Projects

Irrigation, Property Rights and Land Markets for Resilient Growth in Rwanda and Senegal, with Alain de Janvry, Marco Gonzalez-Navarro, Jeremy Magruder, and Samba Mbaye (Université Gaston Berger, Sénégal)

Irrigation may be the most effective way to achieve higher and more resilient agricultural yields, farm incomes and household well-being. Yet, in many regions of the world where agriculture is key for growth and rural poverty is concentrated, little irrigation is used and use is significantly below optimum.
This MRR Innovation Lab project in Rwanda and Senegal explores how stronger property rights and better functioning land and labor markets can maximize the potential of large-scale irrigation projects to generate agricultural growth and resilience in rural communities.
Senegal
In Senegal, large infrastructure projects along the Senegal River have progressively irrigated 240,000 hectares of land since 1970. These infrastructure projects allocated land to farmers under a variety of property rights and management organizations. We will analyze the impact of irrigation on agricultural productivity and diversification, the sustainability of agriculture and regional development.
Rwanda
In Rwanda, irrigation has an enormous potential to improve the lives of smallholder farmers. Implemented by the Rwandan Ministry of Agriculture (MINAGRI), the Land Husbandry, Water Harvesting, and Hillside Irrigation (LWH) project began in 2015 and will have 25,000 HA of hillsides under irrigation by 2020. 
We will conduct an experiment that seeks to alleviate land and labor market constraints that prevent the full use of LWH irrigation potential. Prior focus group discussions in the area have highlighted the limited and informal means of learning about land rental opportunities. 
Funded by Feed the Future Innovation Lab for Markets, Risk, and Resilience (USAID) 2020-2022

Quality-graded wheat value chain development and agricultural transformation in Ethiopia, with Alain de janvry, Tanguy Bernard (University of Bordeaux and IFPRI) and Gashaw Abate (IFPRI Ethiopia)

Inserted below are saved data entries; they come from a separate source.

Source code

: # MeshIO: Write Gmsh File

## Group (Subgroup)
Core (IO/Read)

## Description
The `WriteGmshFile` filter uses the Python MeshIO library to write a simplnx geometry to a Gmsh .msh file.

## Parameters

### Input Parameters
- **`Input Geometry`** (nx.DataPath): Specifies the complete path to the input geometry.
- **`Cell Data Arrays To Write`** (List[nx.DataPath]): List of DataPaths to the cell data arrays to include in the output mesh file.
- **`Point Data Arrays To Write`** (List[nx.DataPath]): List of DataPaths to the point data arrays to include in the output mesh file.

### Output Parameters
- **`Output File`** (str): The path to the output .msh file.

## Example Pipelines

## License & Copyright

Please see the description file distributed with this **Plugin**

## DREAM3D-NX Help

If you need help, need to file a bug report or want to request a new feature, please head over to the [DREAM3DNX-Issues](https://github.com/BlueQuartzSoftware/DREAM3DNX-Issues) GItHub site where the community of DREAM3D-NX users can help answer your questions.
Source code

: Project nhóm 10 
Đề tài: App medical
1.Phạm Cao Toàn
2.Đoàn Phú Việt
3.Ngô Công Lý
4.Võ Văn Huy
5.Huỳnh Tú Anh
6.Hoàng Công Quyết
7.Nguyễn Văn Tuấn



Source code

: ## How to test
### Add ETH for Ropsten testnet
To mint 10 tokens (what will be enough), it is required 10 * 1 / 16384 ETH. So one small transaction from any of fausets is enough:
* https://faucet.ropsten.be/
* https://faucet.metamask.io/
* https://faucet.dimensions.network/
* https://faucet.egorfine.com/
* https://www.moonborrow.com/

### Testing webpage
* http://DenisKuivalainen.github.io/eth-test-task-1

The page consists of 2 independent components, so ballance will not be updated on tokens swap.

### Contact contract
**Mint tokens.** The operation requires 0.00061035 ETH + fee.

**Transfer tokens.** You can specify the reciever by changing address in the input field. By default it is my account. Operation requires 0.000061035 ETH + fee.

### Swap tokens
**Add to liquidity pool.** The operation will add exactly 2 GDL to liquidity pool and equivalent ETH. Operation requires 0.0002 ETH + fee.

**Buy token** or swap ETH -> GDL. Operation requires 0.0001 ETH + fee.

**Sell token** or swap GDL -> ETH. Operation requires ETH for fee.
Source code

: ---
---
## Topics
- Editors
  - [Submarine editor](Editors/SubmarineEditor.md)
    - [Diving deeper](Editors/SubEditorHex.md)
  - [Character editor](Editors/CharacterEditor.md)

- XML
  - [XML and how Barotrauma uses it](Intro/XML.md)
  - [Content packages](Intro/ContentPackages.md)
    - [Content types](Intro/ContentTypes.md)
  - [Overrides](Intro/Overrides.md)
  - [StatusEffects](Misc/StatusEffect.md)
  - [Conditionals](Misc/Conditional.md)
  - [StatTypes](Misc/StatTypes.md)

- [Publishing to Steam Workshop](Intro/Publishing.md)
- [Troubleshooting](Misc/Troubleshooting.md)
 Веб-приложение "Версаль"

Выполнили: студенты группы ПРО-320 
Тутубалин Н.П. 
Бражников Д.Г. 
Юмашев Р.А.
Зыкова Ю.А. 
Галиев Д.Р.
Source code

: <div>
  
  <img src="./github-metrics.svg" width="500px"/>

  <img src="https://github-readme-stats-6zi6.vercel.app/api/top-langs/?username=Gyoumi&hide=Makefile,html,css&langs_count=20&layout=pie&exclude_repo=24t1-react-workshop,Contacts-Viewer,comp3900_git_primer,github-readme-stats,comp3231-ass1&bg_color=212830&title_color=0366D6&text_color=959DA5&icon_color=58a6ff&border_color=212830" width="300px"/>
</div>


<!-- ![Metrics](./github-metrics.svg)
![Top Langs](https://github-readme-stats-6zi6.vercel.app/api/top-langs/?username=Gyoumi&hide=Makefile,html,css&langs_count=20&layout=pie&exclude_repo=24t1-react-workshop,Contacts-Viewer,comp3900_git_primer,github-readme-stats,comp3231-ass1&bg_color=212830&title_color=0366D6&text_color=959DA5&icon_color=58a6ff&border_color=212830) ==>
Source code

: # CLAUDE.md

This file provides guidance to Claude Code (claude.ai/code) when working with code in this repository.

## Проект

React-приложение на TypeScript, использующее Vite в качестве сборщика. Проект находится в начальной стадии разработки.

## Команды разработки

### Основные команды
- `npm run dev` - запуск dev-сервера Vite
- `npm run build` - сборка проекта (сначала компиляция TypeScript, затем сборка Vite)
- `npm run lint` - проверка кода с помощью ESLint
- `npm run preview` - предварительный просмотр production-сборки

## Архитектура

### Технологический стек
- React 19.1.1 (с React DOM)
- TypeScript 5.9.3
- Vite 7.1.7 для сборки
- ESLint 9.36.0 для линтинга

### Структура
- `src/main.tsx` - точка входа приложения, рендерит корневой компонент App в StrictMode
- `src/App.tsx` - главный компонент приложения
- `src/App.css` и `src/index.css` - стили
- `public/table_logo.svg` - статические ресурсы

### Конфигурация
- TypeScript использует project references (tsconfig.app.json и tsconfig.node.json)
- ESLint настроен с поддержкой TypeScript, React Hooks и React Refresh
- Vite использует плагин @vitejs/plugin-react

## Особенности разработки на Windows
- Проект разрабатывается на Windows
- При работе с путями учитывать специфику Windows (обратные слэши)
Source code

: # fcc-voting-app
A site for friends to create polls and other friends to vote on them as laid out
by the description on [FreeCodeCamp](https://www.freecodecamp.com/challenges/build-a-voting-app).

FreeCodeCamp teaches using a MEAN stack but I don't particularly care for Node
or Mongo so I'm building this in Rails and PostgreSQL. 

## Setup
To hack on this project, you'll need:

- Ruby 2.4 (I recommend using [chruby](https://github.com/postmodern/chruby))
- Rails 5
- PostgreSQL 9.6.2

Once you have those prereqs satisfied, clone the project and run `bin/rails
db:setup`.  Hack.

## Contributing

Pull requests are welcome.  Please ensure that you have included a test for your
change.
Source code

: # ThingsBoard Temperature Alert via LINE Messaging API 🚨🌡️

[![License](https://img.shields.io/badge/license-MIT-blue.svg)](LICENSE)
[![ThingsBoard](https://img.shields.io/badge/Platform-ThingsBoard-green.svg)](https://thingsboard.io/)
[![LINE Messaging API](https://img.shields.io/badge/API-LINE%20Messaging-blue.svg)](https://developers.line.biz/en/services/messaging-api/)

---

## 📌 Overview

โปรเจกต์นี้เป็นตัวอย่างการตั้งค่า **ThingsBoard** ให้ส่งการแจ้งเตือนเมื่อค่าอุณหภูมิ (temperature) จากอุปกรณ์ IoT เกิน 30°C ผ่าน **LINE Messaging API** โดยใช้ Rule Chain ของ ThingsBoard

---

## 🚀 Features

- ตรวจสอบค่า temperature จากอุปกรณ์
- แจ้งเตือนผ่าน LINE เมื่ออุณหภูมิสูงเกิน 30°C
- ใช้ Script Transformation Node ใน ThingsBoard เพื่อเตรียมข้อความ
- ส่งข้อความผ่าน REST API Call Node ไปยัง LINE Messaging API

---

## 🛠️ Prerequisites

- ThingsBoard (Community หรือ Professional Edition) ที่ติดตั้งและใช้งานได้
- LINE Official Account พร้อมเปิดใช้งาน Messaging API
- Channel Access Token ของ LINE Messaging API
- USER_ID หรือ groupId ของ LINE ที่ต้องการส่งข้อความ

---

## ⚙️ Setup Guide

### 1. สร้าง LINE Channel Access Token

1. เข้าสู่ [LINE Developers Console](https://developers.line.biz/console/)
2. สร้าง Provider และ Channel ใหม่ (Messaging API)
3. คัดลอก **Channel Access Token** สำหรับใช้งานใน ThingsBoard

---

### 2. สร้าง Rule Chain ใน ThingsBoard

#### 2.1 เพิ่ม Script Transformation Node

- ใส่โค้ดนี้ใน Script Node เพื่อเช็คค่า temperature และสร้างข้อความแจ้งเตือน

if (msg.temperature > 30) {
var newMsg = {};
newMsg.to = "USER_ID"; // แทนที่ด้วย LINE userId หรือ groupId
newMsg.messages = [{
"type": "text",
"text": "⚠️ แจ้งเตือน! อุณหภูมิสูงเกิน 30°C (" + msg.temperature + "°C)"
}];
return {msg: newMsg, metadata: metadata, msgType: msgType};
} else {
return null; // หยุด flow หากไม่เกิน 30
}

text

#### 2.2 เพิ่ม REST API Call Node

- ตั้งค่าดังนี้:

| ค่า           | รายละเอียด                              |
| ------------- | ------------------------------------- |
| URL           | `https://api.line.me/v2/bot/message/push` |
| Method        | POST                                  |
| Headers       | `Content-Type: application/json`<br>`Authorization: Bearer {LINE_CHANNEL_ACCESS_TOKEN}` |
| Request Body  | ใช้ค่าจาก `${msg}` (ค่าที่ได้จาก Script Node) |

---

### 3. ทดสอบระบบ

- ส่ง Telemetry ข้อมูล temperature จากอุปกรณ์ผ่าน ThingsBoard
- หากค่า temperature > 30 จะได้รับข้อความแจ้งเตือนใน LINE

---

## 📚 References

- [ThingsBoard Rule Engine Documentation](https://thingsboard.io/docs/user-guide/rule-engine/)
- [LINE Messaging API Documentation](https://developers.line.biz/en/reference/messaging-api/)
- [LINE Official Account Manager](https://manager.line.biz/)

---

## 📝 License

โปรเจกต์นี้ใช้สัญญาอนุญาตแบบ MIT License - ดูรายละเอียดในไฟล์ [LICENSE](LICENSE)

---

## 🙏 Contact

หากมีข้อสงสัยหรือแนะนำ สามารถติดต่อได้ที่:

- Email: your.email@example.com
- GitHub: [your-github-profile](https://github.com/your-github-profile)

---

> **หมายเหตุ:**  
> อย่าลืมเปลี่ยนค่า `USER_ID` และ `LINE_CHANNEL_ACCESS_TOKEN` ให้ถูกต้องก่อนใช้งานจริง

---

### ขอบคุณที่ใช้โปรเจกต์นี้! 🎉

With deepening globalization of food markets, demand for higher quality agricultural products has been rising rapidly in SSA. Yet, lack of farm-level quality recognition in domestic value chains frequently fails to give incentives to smallholder farmers to improve quality, putting them at risk of being displaced on their own markets by high quality imports. This is what has been happening with wheat in Ethiopia. We propose to study the introduction of a new third-party quality certification system for wheat on local markets. A key feature of this innovation is that it will make cost effective the certification of quality at the smallholder farmer level, before any aggregation is operated by traders in selling to mills that do practice quality recognition and price discrimination. Conducted in partnership with Digital Green and coordinated with the Agricultural Transformation Agency, the market-level experiment will use a randomized controlled trial to assess: (1) how farmer-purchased certification affects farmer-level price premiums for quality (price pass-through); (2) what is the price elasticity of farmers’ demand for certification services; (3) how certification encourages farmers to adopt quality- and quantity-enhancing inputs and practices as elements of an agricultural transformation (behavioral response); and (4) what are the marketed-surplus and poverty-reduction impacts of this value chain development. If successful, this one-time intervention is expected to induce a scalable and sustainable transformation of the wheat value chain with an important role for smallholder farmers
Funded by JPAL-CEGA ATAI 2019-2022

Agro-dealers and adoption of flood tolerant rice in Odisha, with Alain de Janvry, Kyle Emerick (Tufts University), and Manzoor Dar, IRRI

In spite of demonstrated profitability, a new flood tolerant rice variety has failed to diffuse to potential in Odisha, India. Based on field observations, we hypothesize that this is due to lack of information and of seed availability for potentially adopting farmers. The proposed experiment will test whether extension services targeted at agro-dealers can be more effective than when only targeted at farmers. Once informed, agro-dealers are self-motivated to inform farmers and make seeds available to them.
Funded by JPAL-CEGA ATAI 2017-2020

Designing Performance Indicators for Carrier Incentives, with Alain de Janvry, Shaoda Wang, and Qiong Zhang (Renmin Universiy)

We consider a case of career incentives given to local civil servants hired by the Chinese Government to serve the broad needs of the population. In collaboration with the regional officials and a provincial research center focusing on local governance, we propose to test alternative performance evaluation schemes, ranging from the status quo of delegation to local officials with total discretion, to a transparent performance score based on easily observable high signal-to-noise ratio indicators. We will also test two intermediate schemes, a transparent scoring formula including a larger set but of lower signal-to-noise ratio indicators, and giving discretion to the local officials to decide on the weighting scheme but not the components of the performance score. The objective is to test whether the levels of precision, transparency, and delegation in assigning performance scores improve the power of incentives, and to detect potential trade-offs in performance along non-incentivized dimensions due to multi-tasking.